Every line below that has "displaystyle" in it should be copied.

------------------------------------

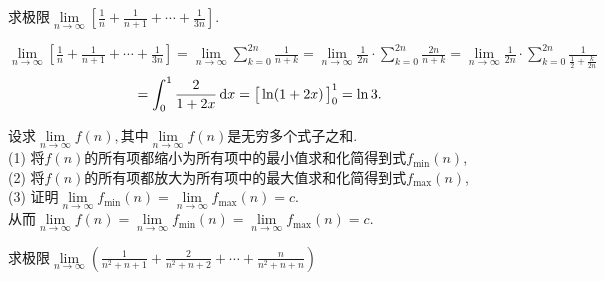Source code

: \examples 求极限$\displaystyle \lim\limits_{n \to \infty}\left[ \frac 1n +\frac {1}{n+1}+\cdots+\frac{1}{3n}\right] $.

\solve 
$
\displaystyle
\lim\limits_{n \to \infty}\left[ \frac 1n +\frac {1}{n+1}+\cdots+\frac{1}{3n}\right] 
=\lim\limits_{n \to \infty}\sum_{k=0}^{2n}\frac{1}{n+k}
=\lim\limits_{n \to \infty}\frac{1}{2n}\cdot \sum_{k=0}^{2n}\frac{2n}{n+k}
=\lim\limits_{n \to \infty}\frac{1}{2n}\cdot \sum_{k=0}^{2n}\frac{1}{\frac{1}{2}+\frac{k}{2n}}
$
\[
=\int_{0}^{1}\frac{2}{1+2x}\,\d x=\big[\ln(1+2x)\,\big]_0^1=\ln 3.
\vspace*{-0.5em}
\]

\summarize
[
\kg 本题没有给出和式表达式,需要我们自己写成和式的形式,以方便构造积分的形式.\\
\kg 本题中和式的上限不是$n$而是$2n$,那么这个时候整个积分区间就不是被等分成$n$份,而是$2n$份,因此,我们要构造关于变量$\dfrac{i}{2n}$的函数,即
\begin{equation}
	\lim\limits_{n \to \infty}\frac{1}{2n}\cdot\sum_{i=1}^{2n}f\left(\frac{i}{2n}\right)
\end{equation}
\kg 积分的上下限由变量$\dfrac{i}{n}$(本题$\dfrac{i}{2n}$)的范围所确定,如本题$i =1,2,\ldots,2n,\lim\limits_{n \to \infty}\dfrac{i}{2n}=0,1.$.因此积分的上下限是0,1.
]
\vspace{1em}

\noindent \highlights[2. 夹逼定理法]

\vspace*{1em} \noindent  \hspace*{0.2em}  \hspace{1.5em}
设求$\lim\limits_{n \to \infty}f(n),$其中$\lim\limits_{n \to \infty}f(n)$是无穷多个式子之和.\\[0.2em]
\qquad (1) \quad 将$f(n)$的所有项都缩小为所有项中的最小值求和化简得到式$f_{\min}(n)$,\\[0.2em]
\qquad (2) \quad 将$f(n)$的所有项都放大为所有项中的最大值求和化简得到式$f_{\max}(n)$,\\[0.2em]
\qquad (3) \quad 证明$\lim\limits_{n \to \infty}f_{\min}(n)=\lim\limits_{n \to \infty}f_{\max}(n)=c.$\\[0.2em]
从而$\lim\limits_{n \to \infty}f(n)=\lim\limits_{n \to \infty}f_{\min}(n)=\lim\limits_{n \to \infty}f_{\max}(n)=c.$

\clearpage
\examples 求极限$\displaystyle \lim\limits_{n \to \infty}\left(\frac{1}{n^2+n+1}+\frac{2}{n^2+n+2}+\cdots+\frac{n}{n^2+n+n}\right)$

------------------------------------

▶ **RESULT OF THIS EXERCISE**:
: \examples 求极限$\displaystyle \lim\limits_{n \to \infty}\left[ \frac 1n +\frac {1}{n+1}+\cdots+\frac{1}{3n}\right] $.
\displaystyle
\examples 求极限$\displaystyle \lim\limits_{n \to \infty}\left(\frac{1}{n^2+n+1}+\frac{2}{n^2+n+2}+\cdots+\frac{n}{n^2+n+n}\right)$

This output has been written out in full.